■ **What you should do**: The entries below are to be printed again word for word.

[Source data]

##########

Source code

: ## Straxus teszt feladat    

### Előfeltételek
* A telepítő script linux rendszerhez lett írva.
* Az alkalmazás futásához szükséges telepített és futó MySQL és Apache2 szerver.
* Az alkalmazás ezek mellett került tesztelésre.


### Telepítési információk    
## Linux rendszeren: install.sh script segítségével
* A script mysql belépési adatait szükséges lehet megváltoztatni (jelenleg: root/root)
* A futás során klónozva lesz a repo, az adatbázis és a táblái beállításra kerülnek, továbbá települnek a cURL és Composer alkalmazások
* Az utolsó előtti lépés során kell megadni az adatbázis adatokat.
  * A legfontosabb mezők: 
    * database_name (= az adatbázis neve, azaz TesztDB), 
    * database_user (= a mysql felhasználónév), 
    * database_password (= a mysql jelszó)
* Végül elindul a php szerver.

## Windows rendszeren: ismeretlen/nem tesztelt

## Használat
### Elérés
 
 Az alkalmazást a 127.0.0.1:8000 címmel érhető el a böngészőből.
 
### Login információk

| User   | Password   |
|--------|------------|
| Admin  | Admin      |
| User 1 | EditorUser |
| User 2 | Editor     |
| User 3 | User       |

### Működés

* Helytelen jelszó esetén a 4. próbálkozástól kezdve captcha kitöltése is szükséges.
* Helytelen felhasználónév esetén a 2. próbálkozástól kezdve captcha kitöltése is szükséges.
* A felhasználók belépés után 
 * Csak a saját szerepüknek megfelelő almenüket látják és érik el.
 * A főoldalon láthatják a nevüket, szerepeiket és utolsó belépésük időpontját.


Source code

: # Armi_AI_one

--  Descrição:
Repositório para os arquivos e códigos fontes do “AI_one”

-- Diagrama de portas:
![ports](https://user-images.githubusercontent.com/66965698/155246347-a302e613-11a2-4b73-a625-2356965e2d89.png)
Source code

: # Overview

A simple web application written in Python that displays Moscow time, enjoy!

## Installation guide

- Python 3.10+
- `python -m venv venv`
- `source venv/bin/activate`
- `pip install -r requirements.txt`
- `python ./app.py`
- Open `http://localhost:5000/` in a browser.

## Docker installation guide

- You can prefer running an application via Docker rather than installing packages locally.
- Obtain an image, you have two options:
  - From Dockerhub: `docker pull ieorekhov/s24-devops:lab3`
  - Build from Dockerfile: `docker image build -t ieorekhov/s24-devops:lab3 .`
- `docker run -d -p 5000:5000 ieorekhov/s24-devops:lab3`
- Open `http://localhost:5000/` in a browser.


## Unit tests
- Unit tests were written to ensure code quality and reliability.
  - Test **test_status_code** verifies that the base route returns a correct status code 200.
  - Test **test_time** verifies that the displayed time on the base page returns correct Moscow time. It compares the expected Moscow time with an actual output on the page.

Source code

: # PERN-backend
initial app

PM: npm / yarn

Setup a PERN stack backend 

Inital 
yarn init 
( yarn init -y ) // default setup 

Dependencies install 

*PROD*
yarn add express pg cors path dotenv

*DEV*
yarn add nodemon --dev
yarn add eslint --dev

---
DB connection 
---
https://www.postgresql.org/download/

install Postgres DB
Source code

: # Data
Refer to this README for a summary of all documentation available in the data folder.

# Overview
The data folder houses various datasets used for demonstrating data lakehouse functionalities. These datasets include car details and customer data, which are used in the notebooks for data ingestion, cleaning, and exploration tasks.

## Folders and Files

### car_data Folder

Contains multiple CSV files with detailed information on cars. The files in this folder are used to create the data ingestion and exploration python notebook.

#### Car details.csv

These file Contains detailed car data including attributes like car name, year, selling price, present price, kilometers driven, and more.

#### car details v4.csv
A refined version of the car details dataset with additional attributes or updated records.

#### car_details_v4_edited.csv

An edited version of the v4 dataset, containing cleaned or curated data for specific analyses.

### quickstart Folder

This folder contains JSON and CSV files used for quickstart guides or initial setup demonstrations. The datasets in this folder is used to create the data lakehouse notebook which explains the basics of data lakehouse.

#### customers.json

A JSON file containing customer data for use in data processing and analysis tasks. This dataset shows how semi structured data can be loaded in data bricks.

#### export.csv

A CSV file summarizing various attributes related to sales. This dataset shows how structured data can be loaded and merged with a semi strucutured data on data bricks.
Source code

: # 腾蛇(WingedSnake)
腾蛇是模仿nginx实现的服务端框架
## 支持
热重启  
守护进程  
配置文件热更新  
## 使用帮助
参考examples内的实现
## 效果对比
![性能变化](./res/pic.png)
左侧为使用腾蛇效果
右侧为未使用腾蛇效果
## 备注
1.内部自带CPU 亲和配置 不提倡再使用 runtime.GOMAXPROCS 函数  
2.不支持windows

##########

■ **Written answer**:
Source code

: ## Straxus teszt feladat    

### Előfeltételek
* A telepítő script linux rendszerhez lett írva.
* Az alkalmazás futásához szükséges telepített és futó MySQL és Apache2 szerver.
* Az alkalmazás ezek mellett került tesztelésre.


### Telepítési információk    
## Linux rendszeren: install.sh script segítségével
* A script mysql belépési adatait szükséges lehet megváltoztatni (jelenleg: root/root)
* A futás során klónozva lesz a repo, az adatbázis és a táblái beállításra kerülnek, továbbá települnek a cURL és Composer alkalmazások
* Az utolsó előtti lépés során kell megadni az adatbázis adatokat.
  * A legfontosabb mezők: 
    * database_name (= az adatbázis neve, azaz TesztDB), 
    * database_user (= a mysql felhasználónév), 
    * database_password (= a mysql jelszó)
* Végül elindul a php szerver.

## Windows rendszeren: ismeretlen/nem tesztelt

## Használat
### Elérés
 
 Az alkalmazást a 127.0.0.1:8000 címmel érhető el a böngészőből.
 
### Login információk

| User   | Password   |
|--------|------------|
| Admin  | Admin      |
| User 1 | EditorUser |
| User 2 | Editor     |
| User 3 | User       |

### Működés

* Helytelen jelszó esetén a 4. próbálkozástól kezdve captcha kitöltése is szükséges.
* Helytelen felhasználónév esetén a 2. próbálkozástól kezdve captcha kitöltése is szükséges.
* A felhasználók belépés után 
 * Csak a saját szerepüknek megfelelő almenüket látják és érik el.
 * A főoldalon láthatják a nevüket, szerepeiket és utolsó belépésük időpontját.


Source code

: # Armi_AI_one

--  Descrição:
Repositório para os arquivos e códigos fontes do “AI_one”

-- Diagrama de portas:
![ports](https://user-images.githubusercontent.com/66965698/155246347-a302e613-11a2-4b73-a625-2356965e2d89.png)
Source code

: # Overview

A simple web application written in Python that displays Moscow time, enjoy!

## Installation guide

- Python 3.10+
- `python -m venv venv`
- `source venv/bin/activate`
- `pip install -r requirements.txt`
- `python ./app.py`
- Open `http://localhost:5000/` in a browser.

## Docker installation guide

- You can prefer running an application via Docker rather than installing packages locally.
- Obtain an image, you have two options:
  - From Dockerhub: `docker pull ieorekhov/s24-devops:lab3`
  - Build from Dockerfile: `docker image build -t ieorekhov/s24-devops:lab3 .`
- `docker run -d -p 5000:5000 ieorekhov/s24-devops:lab3`
- Open `http://localhost:5000/` in a browser.


## Unit tests
- Unit tests were written to ensure code quality and reliability.
  - Test **test_status_code** verifies that the base route returns a correct status code 200.
  - Test **test_time** verifies that the displayed time on the base page returns correct Moscow time. It compares the expected Moscow time with an actual output on the page.

Source code

: # PERN-backend
initial app

PM: npm / yarn

Setup a PERN stack backend 

Inital 
yarn init 
( yarn init -y ) // default setup 

Dependencies install 

*PROD*
yarn add express pg cors path dotenv

*DEV*
yarn add nodemon --dev
yarn add eslint --dev

---
DB connection 
---
https://www.postgresql.org/download/

install Postgres DB
Source code

: # Data
Refer to this README for a summary of all documentation available in the data folder.

# Overview
The data folder houses various datasets used for demonstrating data lakehouse functionalities. These datasets include car details and customer data, which are used in the notebooks for data ingestion, cleaning, and exploration tasks.

## Folders and Files

### car_data Folder

Contains multiple CSV files with detailed information on cars. The files in this folder are used to create the data ingestion and exploration python notebook.

#### Car details.csv

These file Contains detailed car data including attributes like car name, year, selling price, present price, kilometers driven, and more.

#### car details v4.csv
A refined version of the car details dataset with additional attributes or updated records.

#### car_details_v4_edited.csv

An edited version of the v4 dataset, containing cleaned or curated data for specific analyses.

### quickstart Folder

This folder contains JSON and CSV files used for quickstart guides or initial setup demonstrations. The datasets in this folder is used to create the data lakehouse notebook which explains the basics of data lakehouse.

#### customers.json

A JSON file containing customer data for use in data processing and analysis tasks. This dataset shows how semi structured data can be loaded in data bricks.

#### export.csv

A CSV file summarizing various attributes related to sales. This dataset shows how structured data can be loaded and merged with a semi strucutured data on data bricks.
Source code

: # 腾蛇(WingedSnake)
腾蛇是模仿nginx实现的服务端框架
## 支持
热重启  
守护进程  
配置文件热更新  
## 使用帮助
参考examples内的实现
## 效果对比
![性能变化](./res/pic.png)
左侧为使用腾蛇效果
右侧为未使用腾蛇效果
## 备注
1.内部自带CPU 亲和配置 不提倡再使用 runtime.GOMAXPROCS 函数  
2.不支持windows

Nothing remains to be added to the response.